The Babys Room
Being the father of 3 boys, I can still recall their infant cries in the middle of night. Half awake, I would stumble down the hall and retrieve them from their crib.
By the time my third son came along, I had the 3 A.M. drill down to a routine. Then, on one such night, I awoke,not from his cry, but from the sound of silence. I glanced at alarm clock 3:15 A.M. "Any moment now" I murmered to myself. Minutes passed, still no cry. "Is he alright?" I asked myself....as anxiety began to pour in. I waited a few minutes more, til my nervous imagination and fear got the better part of me,I ejected myself from the mattress and I moved quickly down the hall to his room.

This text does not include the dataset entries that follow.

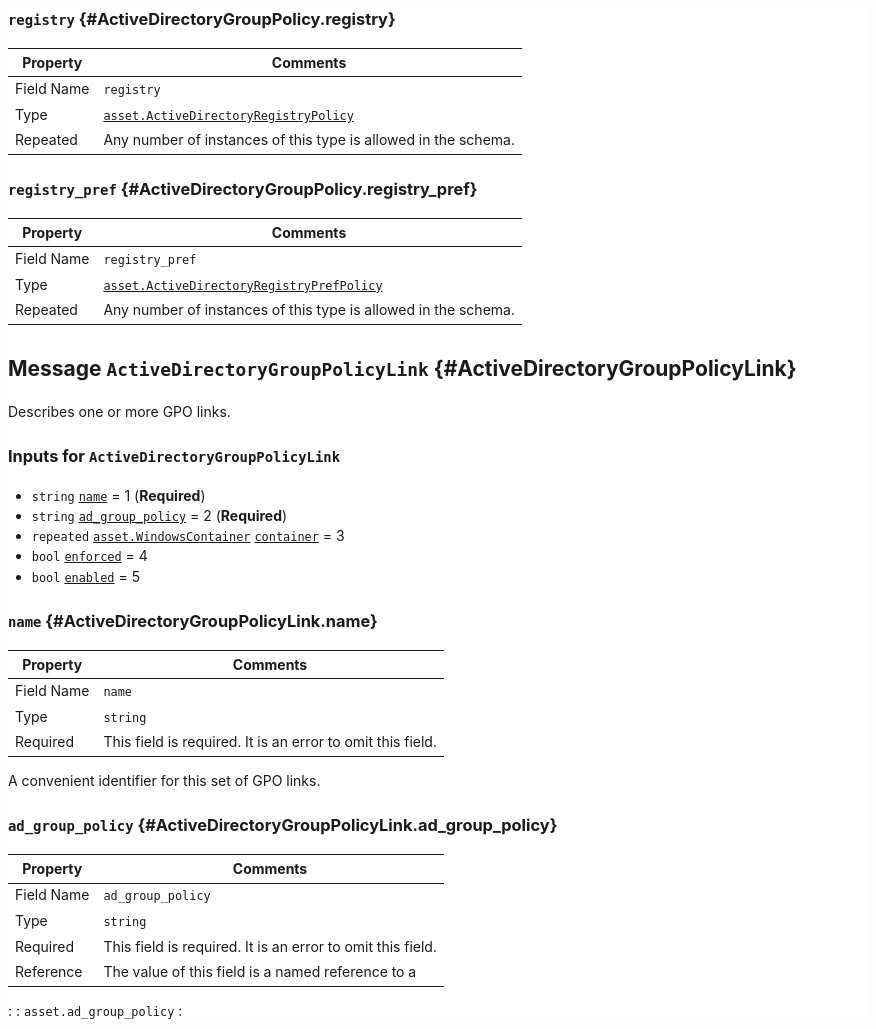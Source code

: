 ### `registry` {#ActiveDirectoryGroupPolicy.registry}

Property   | Comments
---------- | --------
Field Name | `registry`
Type       | [`asset.ActiveDirectoryRegistryPolicy`](asset.md#ActiveDirectoryRegistryPolicy)
Repeated   | Any number of instances of this type is allowed in the schema.

### `registry_pref` {#ActiveDirectoryGroupPolicy.registry_pref}

Property   | Comments
---------- | --------
Field Name | `registry_pref`
Type       | [`asset.ActiveDirectoryRegistryPrefPolicy`](asset.md#ActiveDirectoryRegistryPrefPolicy)
Repeated   | Any number of instances of this type is allowed in the schema.

## Message `ActiveDirectoryGroupPolicyLink` {#ActiveDirectoryGroupPolicyLink}

Describes one or more GPO links.

### Inputs for `ActiveDirectoryGroupPolicyLink`

*   `string` [`name`](#ActiveDirectoryGroupPolicyLink.name) = 1 (**Required**)
*   `string`
    [`ad_group_policy`](#ActiveDirectoryGroupPolicyLink.ad_group_policy) = 2
    (**Required**)
*   `repeated` [`asset.WindowsContainer`](asset.md#WindowsContainer)
    [`container`](#ActiveDirectoryGroupPolicyLink.container) = 3
*   `bool` [`enforced`](#ActiveDirectoryGroupPolicyLink.enforced) = 4
*   `bool` [`enabled`](#ActiveDirectoryGroupPolicyLink.enabled) = 5

### `name` {#ActiveDirectoryGroupPolicyLink.name}

Property   | Comments
---------- | ----------------------------------------------------------
Field Name | `name`
Type       | `string`
Required   | This field is required. It is an error to omit this field.

A convenient identifier for this set of GPO links.

### `ad_group_policy` {#ActiveDirectoryGroupPolicyLink.ad_group_policy}

| Property   | Comments                                                   |
| ---------- | ---------------------------------------------------------- |
| Field Name | `ad_group_policy`                                          |
| Type       | `string`                                                   |
| Required   | This field is required. It is an error to omit this field. |
| Reference  | The value of this field is a named reference to a          |
:            : `asset.ad_group_policy`                                    :
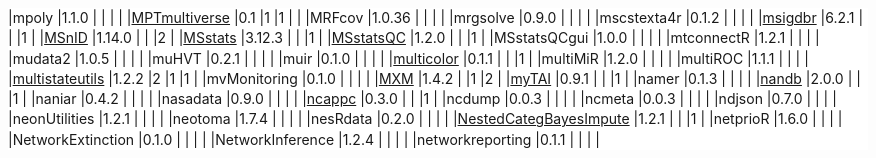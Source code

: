 |mpoly                                                                       |1.1.0      |       |        |       |
|[MPTmultiverse](problems.md#mptmultiverse)                                  |0.1        |1      |1       |       |
|MRFcov                                                                      |1.0.36     |       |        |       |
|mrgsolve                                                                    |0.9.0      |       |        |       |
|mscstexta4r                                                                 |0.1.2      |       |        |       |
|[msigdbr](problems.md#msigdbr)                                              |6.2.1      |       |        |1      |
|[MSnID](problems.md#msnid)                                                  |1.14.0     |       |        |2      |
|[MSstats](problems.md#msstats)                                              |3.12.3     |       |        |1      |
|[MSstatsQC](problems.md#msstatsqc)                                          |1.2.0      |       |        |1      |
|MSstatsQCgui                                                                |1.0.0      |       |        |       |
|mtconnectR                                                                  |1.2.1      |       |        |       |
|mudata2                                                                     |1.0.5      |       |        |       |
|muHVT                                                                       |0.2.1      |       |        |       |
|muir                                                                        |0.1.0      |       |        |       |
|[multicolor](problems.md#multicolor)                                        |0.1.1      |       |        |1      |
|multiMiR                                                                    |1.2.0      |       |        |       |
|multiROC                                                                    |1.1.1      |       |        |       |
|[multistateutils](problems.md#multistateutils)                              |1.2.2      |2      |1       |1      |
|mvMonitoring                                                                |0.1.0      |       |        |       |
|[MXM](problems.md#mxm)                                                      |1.4.2      |       |1       |2      |
|[myTAI](problems.md#mytai)                                                  |0.9.1      |       |        |1      |
|namer                                                                       |0.1.3      |       |        |       |
|[nandb](problems.md#nandb)                                                  |2.0.0      |       |        |1      |
|naniar                                                                      |0.4.2      |       |        |       |
|nasadata                                                                    |0.9.0      |       |        |       |
|[ncappc](problems.md#ncappc)                                                |0.3.0      |       |        |1      |
|ncdump                                                                      |0.0.3      |       |        |       |
|ncmeta                                                                      |0.0.3      |       |        |       |
|ndjson                                                                      |0.7.0      |       |        |       |
|neonUtilities                                                               |1.2.1      |       |        |       |
|neotoma                                                                     |1.7.4      |       |        |       |
|nesRdata                                                                    |0.2.0      |       |        |       |
|[NestedCategBayesImpute](problems.md#nestedcategbayesimpute)                |1.2.1      |       |        |1      |
|netprioR                                                                    |1.6.0      |       |        |       |
|NetworkExtinction                                                           |0.1.0      |       |        |       |
|NetworkInference                                                            |1.2.4      |       |        |       |
|networkreporting                                                            |0.1.1      |       |        |       |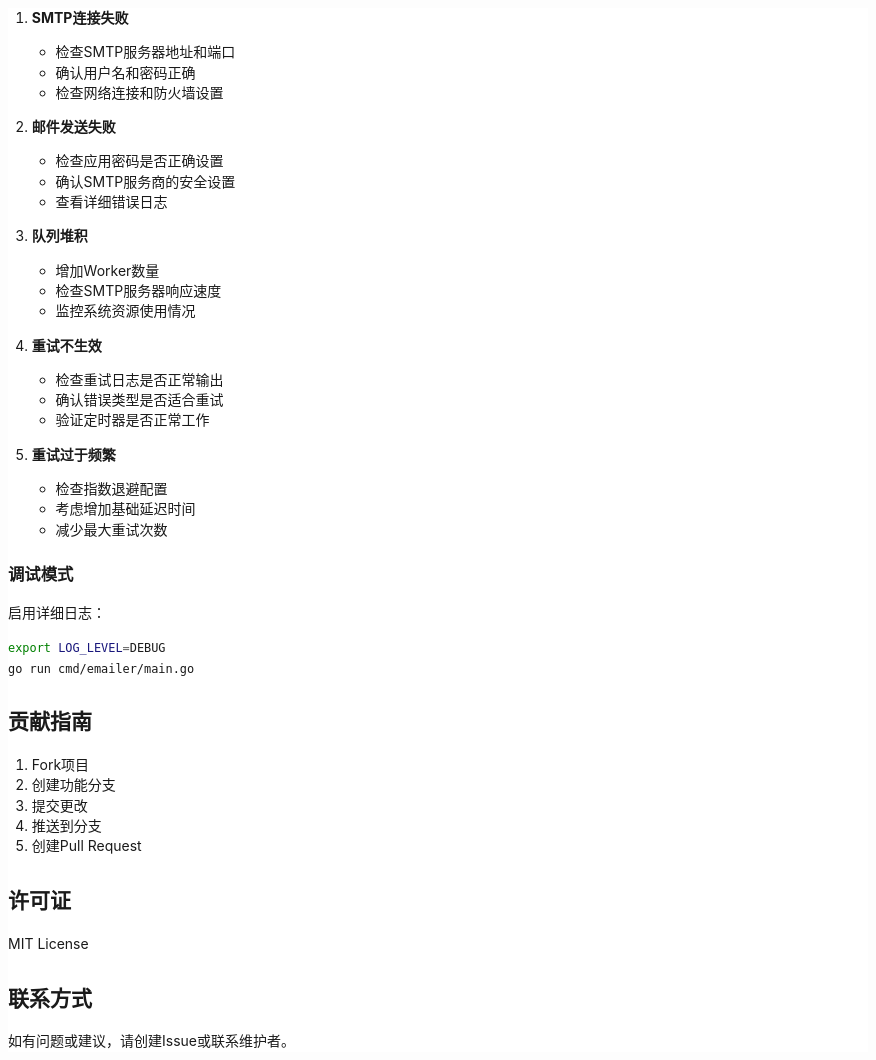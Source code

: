 1. **SMTP连接失败**
   - 检查SMTP服务器地址和端口
   - 确认用户名和密码正确
   - 检查网络连接和防火墙设置

2. **邮件发送失败**
   - 检查应用密码是否正确设置
   - 确认SMTP服务商的安全设置
   - 查看详细错误日志

3. **队列堆积**
   - 增加Worker数量
   - 检查SMTP服务器响应速度
   - 监控系统资源使用情况

4. **重试不生效**
   - 检查重试日志是否正常输出
   - 确认错误类型是否适合重试
   - 验证定时器是否正常工作

5. **重试过于频繁**
   - 检查指数退避配置
   - 考虑增加基础延迟时间
   - 减少最大重试次数

### 调试模式

启用详细日志：
```bash
export LOG_LEVEL=DEBUG
go run cmd/emailer/main.go
```

## 贡献指南

1. Fork项目
2. 创建功能分支
3. 提交更改
4. 推送到分支
5. 创建Pull Request

## 许可证

MIT License

## 联系方式

如有问题或建议，请创建Issue或联系维护者。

With my heartbeat racing, I aproached the crib, leaned over and observed. I gently lifted him up and held his tiny face to my mouth..there they were..the tinest but sweetest breaths one could possibly imagine! As I held my precious son to my chest,simultaneously, my heightened fears were put to rest. In that quiet moment I could not help but wonder about our Creator. Why doesn't he come to our cries in the middle of the night? What could possibly be preventing him from wanting to pick us up and hold us close? Reasure us that we are safe? How could he resist such a pleasure in comforting us?
I cannot speak for our Creator, but on that night I did realize that he has selected a wonderful nursemaid to attend to us. This nursemaid is is at our sides at all times, and never fails to pick us up during our darkest moments. The nursemaid that our Creator has selected is called HOPE.

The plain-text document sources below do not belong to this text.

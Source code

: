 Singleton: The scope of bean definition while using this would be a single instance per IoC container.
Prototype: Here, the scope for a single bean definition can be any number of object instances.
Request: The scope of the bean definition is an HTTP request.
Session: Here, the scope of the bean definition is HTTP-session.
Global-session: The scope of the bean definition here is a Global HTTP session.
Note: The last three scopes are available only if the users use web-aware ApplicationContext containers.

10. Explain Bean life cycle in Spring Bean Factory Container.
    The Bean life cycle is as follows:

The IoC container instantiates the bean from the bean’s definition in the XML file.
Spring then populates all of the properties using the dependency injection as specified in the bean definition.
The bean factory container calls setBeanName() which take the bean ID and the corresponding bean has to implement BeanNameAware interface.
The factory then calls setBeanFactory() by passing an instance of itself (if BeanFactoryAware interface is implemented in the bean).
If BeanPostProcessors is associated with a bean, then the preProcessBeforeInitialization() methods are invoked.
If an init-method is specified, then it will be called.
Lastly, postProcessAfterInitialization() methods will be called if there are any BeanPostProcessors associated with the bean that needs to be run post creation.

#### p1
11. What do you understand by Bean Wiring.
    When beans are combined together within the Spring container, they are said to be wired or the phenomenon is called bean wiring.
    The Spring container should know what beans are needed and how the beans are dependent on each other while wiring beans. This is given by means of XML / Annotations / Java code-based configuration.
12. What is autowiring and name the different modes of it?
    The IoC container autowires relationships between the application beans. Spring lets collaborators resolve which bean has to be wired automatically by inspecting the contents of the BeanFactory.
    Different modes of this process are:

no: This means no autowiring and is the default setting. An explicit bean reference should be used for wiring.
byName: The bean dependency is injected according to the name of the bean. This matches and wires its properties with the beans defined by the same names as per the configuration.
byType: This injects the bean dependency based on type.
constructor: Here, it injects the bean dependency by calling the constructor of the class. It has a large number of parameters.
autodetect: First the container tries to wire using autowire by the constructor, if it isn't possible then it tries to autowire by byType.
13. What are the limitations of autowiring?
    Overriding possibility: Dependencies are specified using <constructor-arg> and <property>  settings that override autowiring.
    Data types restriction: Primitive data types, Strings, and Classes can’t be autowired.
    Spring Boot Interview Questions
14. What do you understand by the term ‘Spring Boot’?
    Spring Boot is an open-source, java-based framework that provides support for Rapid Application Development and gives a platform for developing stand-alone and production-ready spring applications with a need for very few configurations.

As my boys grew, I observed them carefully. Whether catching butterflies, baseballs or a fish. Whether they were blowing out candles on a birthday cake,loving their pets, or studying for a test, I have seen their nursemaid,HOPE, standing in their shadows, providing that "safe haven" for their dreams and sometimes I could even see the Nursemaid bringing their dreams a little closer to them!
Now I know, when I step outside at night, and gaze into the night sky, musing upon the stars and moon, their beauty and precision.....that little spark of eternal energy that runs through my nerves, is merely a confirmation that my nuresemaid, HOPE is standing nearby!